Indoor sports venue in Cali, Colombia

Coliseo El Pueblo (English: Coliseum of the People) is an indoor sporting arena located in Cali, Colombia. Opened in 1971 for the 1971 Pan American Games, the capacity of the arena was, before it became a 12,000-capacity all-seater, 18,000.

It was designed by Colombian architect Pedro Enrique Richardson from the Richardson and Yusti studio (together with Libia Yusti).
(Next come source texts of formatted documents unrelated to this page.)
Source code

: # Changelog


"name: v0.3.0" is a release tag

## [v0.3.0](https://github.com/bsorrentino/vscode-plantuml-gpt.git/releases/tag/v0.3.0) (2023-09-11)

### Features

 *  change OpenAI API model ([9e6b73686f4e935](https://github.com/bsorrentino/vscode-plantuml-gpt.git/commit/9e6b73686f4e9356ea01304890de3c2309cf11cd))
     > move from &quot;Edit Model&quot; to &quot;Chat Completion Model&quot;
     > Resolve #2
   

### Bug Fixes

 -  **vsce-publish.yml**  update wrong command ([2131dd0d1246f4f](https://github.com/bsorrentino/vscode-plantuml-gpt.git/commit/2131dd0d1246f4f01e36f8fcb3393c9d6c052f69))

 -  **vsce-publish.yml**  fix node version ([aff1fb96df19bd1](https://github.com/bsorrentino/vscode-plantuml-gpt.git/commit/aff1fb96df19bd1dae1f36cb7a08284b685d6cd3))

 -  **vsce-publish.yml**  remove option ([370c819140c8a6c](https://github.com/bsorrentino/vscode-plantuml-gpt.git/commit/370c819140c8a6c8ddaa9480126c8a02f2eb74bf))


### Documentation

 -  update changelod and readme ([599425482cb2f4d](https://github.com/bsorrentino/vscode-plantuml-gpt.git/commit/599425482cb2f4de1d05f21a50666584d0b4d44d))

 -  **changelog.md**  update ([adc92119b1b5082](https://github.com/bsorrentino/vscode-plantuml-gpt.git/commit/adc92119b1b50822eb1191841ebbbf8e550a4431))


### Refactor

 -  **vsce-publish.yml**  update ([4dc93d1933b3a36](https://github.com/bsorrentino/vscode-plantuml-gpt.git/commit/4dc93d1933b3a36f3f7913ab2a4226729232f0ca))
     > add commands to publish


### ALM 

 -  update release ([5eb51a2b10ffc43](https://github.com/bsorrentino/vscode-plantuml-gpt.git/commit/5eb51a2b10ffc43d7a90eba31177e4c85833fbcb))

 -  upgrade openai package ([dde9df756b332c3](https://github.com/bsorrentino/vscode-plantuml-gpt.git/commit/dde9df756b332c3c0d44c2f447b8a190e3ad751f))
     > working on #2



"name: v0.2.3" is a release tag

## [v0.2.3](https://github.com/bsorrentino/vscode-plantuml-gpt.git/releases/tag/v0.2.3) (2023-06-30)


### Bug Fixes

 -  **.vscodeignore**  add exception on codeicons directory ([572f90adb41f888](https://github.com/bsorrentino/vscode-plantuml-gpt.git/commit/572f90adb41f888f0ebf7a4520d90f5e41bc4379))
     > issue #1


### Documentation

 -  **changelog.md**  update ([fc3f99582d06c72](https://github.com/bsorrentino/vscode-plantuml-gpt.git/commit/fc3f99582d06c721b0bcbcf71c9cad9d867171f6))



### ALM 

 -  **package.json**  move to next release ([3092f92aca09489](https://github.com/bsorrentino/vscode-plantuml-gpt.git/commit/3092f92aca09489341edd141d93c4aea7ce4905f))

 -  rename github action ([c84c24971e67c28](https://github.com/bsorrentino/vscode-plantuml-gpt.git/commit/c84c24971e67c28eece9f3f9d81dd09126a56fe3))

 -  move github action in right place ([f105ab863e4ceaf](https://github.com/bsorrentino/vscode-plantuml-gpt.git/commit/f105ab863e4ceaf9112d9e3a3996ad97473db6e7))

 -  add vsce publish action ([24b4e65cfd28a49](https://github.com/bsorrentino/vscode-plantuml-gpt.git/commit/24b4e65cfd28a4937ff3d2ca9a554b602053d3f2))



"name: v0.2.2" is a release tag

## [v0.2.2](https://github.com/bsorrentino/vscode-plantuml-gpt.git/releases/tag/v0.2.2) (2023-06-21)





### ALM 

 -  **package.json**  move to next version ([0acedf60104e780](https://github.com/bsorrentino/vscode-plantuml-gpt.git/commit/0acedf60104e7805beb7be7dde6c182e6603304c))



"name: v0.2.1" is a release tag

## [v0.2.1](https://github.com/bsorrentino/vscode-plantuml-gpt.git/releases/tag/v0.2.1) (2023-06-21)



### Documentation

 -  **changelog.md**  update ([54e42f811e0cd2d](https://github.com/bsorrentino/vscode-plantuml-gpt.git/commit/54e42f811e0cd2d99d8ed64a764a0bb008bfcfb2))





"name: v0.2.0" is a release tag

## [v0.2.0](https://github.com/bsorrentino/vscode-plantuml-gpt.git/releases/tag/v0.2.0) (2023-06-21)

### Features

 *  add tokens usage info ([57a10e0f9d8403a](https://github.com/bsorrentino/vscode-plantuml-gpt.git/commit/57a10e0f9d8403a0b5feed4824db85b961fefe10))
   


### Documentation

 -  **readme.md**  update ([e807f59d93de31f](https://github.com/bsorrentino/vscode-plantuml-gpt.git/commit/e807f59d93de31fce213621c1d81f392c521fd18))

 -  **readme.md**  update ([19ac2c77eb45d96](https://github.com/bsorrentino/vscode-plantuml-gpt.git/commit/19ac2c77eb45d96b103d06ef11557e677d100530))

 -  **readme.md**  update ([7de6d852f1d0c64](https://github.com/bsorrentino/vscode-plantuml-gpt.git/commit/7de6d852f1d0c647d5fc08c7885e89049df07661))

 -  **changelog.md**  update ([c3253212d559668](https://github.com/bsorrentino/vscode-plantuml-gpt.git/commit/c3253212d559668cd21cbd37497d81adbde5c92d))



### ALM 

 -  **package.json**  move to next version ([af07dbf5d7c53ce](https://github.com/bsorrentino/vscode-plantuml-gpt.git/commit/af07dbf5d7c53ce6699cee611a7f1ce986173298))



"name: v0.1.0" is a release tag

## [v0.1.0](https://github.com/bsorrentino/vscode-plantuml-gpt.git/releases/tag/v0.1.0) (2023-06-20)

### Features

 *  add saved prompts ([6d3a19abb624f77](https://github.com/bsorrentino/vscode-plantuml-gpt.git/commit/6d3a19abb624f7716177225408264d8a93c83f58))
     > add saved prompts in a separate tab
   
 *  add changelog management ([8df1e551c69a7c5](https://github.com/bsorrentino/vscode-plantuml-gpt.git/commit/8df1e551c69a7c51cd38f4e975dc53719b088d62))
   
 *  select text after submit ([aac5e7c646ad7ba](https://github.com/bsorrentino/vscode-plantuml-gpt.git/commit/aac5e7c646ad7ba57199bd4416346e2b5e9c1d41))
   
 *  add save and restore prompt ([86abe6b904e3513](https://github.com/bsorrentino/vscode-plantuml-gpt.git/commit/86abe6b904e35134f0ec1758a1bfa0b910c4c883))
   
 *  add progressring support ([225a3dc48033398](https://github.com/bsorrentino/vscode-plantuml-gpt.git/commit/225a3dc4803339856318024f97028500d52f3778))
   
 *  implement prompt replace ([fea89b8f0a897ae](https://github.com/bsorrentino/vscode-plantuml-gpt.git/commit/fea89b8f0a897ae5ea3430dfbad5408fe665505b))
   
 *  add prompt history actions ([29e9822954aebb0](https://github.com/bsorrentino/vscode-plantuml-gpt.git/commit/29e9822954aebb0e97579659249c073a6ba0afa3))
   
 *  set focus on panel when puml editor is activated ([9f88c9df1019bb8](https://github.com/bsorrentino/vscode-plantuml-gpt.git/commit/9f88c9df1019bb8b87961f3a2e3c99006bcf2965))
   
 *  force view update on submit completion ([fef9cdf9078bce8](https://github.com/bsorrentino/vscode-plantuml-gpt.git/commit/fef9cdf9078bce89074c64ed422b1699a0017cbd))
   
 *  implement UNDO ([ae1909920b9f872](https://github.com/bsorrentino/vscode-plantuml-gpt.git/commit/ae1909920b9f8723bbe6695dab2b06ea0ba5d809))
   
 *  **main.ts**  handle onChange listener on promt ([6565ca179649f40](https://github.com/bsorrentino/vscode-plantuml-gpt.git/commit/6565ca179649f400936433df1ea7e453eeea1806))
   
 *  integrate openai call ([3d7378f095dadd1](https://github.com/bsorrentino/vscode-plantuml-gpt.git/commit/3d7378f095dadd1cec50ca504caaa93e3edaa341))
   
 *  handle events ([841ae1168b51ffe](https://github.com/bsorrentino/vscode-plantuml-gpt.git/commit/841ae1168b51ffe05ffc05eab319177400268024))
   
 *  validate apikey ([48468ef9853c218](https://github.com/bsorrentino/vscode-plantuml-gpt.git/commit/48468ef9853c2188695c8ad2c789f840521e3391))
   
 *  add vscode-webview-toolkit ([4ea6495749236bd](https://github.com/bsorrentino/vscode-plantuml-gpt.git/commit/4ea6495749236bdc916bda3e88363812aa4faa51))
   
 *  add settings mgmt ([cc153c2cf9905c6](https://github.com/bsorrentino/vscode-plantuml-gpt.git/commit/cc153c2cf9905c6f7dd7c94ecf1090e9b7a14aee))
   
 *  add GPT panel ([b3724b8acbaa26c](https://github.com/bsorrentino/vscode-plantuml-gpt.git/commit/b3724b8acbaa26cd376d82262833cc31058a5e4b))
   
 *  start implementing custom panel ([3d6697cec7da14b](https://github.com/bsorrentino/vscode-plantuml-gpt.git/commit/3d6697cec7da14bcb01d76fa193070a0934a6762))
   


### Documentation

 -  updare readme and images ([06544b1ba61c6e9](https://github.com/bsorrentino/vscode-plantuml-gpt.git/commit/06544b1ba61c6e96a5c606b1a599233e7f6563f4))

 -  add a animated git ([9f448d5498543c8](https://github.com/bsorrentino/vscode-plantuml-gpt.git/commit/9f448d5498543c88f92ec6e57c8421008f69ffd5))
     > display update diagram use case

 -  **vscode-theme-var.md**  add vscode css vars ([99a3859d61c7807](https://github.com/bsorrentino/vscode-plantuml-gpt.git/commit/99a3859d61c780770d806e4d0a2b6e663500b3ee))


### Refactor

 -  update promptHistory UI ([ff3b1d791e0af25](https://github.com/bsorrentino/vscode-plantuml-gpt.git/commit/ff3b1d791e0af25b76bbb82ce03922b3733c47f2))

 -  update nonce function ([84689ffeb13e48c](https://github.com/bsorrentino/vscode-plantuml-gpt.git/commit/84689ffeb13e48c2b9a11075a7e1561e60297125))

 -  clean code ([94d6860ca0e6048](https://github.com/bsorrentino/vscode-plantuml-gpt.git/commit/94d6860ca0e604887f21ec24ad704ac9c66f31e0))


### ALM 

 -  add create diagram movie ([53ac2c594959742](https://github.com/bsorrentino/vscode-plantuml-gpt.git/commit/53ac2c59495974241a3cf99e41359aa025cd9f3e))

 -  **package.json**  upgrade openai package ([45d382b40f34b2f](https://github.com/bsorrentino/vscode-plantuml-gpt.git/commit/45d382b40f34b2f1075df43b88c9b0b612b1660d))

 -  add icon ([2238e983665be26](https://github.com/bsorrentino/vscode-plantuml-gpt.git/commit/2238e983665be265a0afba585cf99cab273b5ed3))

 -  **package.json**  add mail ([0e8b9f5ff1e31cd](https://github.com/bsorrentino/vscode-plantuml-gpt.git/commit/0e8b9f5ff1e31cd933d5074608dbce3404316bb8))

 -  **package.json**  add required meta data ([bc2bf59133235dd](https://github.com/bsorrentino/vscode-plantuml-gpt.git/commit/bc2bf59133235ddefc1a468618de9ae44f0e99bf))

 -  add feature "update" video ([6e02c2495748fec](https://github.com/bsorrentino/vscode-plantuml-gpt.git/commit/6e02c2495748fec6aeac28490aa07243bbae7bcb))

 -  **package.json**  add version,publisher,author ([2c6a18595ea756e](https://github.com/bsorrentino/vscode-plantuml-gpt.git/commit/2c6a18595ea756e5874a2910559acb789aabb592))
The calculation of structures was carried out by Harold Arzayuz.

==Events==
On 2 September 1977, Colombian boxer José Cervantes (Kid Pambele's brother) out-pointed future world champion Jorge Luján of Panama in one of the few boxing matches held here.

The arena has hosted some world championships of indoor sports, most notably the 1982 FIBA World Championship and the 2016 FIFA Futsal World Cup.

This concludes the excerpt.